6. Dr. Fred Fason
Dr. Fred Fason was the psychologist and hypnotist who worked with Candy to uncover memories related to the incident.
Dr. Fred Fason, a Houston psychologist and hypnotist, became an unexpected centerpiece of Candy Montgomery’s 1980 murder trial. Brought in by defense attorney Don Crowder, he met with Candy several times under hypnosis to explore why she had attacked her friend Betty Gore. What emerged was a theory that her violent outburst was not planned but triggered by a buried childhood trauma.
Through taped hypnosis sessions, Fason guided Candy back through the morning of the killing, asking questions designed to avoid suggestion. In court, he testified that during the confrontation, Betty’s sharp “shush” echoed a sound from Candy’s early years, releasing a surge of fear that split her sense of control. The result, he said, was a brief dissociative break rather than deliberate intent to kill. His account gave jurors a psychological explanation that fit the defense’s claim of self-defense and helped them see Candy as panicked, not predatory.

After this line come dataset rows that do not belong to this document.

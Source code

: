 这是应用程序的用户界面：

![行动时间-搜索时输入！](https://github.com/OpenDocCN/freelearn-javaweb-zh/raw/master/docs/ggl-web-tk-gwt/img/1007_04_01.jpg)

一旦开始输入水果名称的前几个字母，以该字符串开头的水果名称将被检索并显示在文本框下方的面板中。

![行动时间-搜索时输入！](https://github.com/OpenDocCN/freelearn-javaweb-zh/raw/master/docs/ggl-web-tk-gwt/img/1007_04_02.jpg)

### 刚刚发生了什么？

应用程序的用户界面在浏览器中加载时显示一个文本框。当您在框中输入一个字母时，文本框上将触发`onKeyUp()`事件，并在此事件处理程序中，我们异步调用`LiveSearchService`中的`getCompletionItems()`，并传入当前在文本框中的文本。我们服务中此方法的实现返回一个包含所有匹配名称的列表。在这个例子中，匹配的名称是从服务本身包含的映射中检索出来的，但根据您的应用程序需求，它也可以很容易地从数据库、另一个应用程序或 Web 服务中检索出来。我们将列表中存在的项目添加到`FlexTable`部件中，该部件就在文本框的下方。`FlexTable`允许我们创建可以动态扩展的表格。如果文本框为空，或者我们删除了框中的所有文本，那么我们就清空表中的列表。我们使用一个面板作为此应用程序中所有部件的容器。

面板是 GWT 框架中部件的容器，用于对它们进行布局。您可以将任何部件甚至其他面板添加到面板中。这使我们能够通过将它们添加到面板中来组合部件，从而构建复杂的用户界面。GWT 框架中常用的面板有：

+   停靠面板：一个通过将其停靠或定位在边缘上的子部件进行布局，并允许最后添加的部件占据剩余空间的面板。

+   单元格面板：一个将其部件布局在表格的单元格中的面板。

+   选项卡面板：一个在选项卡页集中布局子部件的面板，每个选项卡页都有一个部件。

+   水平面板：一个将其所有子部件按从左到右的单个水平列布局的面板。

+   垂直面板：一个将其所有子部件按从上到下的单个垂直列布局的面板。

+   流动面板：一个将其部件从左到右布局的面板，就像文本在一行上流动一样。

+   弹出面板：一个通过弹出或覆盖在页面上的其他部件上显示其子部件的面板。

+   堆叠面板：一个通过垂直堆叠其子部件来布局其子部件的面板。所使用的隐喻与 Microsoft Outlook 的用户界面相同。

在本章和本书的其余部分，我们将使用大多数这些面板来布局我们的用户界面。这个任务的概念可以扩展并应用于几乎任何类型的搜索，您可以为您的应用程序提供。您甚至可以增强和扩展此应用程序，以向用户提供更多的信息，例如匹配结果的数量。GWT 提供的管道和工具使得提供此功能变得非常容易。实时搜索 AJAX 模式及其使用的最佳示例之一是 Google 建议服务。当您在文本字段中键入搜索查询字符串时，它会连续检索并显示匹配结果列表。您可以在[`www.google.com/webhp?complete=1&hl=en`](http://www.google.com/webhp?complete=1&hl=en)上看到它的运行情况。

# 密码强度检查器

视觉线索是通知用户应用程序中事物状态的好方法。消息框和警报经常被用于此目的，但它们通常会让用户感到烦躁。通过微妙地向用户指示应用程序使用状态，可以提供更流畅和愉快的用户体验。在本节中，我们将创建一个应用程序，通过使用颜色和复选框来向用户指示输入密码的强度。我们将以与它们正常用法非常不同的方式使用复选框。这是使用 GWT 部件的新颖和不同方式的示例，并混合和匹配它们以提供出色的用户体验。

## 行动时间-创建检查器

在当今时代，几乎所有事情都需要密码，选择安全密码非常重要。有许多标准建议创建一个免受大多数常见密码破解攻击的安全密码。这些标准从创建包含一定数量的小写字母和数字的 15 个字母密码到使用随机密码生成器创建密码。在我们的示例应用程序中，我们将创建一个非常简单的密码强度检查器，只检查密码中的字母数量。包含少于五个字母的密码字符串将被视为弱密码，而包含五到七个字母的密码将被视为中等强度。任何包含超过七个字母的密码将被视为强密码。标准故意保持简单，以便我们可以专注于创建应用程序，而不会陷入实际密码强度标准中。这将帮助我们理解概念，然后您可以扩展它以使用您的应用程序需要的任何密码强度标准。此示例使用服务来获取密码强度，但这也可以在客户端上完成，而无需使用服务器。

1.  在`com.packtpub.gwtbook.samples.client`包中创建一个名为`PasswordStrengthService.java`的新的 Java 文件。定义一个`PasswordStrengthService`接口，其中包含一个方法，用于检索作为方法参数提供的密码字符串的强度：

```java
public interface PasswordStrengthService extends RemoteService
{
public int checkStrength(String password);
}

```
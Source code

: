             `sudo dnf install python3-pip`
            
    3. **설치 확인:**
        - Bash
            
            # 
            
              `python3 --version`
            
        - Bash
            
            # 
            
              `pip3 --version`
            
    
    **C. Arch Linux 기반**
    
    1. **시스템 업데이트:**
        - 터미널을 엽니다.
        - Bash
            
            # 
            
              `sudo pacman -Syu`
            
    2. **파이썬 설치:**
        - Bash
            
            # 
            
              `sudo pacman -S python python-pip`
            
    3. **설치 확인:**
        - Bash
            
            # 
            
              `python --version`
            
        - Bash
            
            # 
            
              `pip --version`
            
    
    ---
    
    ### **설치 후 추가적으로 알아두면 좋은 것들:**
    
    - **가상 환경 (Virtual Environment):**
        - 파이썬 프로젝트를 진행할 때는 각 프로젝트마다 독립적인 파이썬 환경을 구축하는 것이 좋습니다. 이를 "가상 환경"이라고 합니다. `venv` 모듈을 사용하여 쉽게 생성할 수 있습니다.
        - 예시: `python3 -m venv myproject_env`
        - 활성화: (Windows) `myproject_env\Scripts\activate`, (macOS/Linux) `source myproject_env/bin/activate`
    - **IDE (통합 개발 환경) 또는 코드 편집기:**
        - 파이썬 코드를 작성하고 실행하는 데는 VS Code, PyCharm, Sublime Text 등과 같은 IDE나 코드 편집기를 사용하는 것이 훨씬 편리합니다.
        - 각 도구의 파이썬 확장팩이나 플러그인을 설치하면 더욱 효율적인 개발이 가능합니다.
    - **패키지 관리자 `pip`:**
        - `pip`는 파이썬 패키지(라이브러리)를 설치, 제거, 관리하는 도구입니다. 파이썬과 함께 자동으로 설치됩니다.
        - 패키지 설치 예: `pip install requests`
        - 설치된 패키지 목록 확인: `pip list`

The testimony proved powerful. It shifted the focus from motive to mind, from a brutal act to a woman overcome by shock. Critics outside the courtroom were far less convinced. Hypnosis, they warned, could distort memory and invent emotion. Psychologists debated whether such testimony belonged in court at all, calling it everything from innovative to irresponsible.
Fason stood by his methods, insisting that hypnosis, used carefully, could reach memories sealed off by trauma. His work in the Montgomery trial showed how psychology could alter the course of a case, even as it opened a lasting argument over how much of the mind belongs on the witness stand.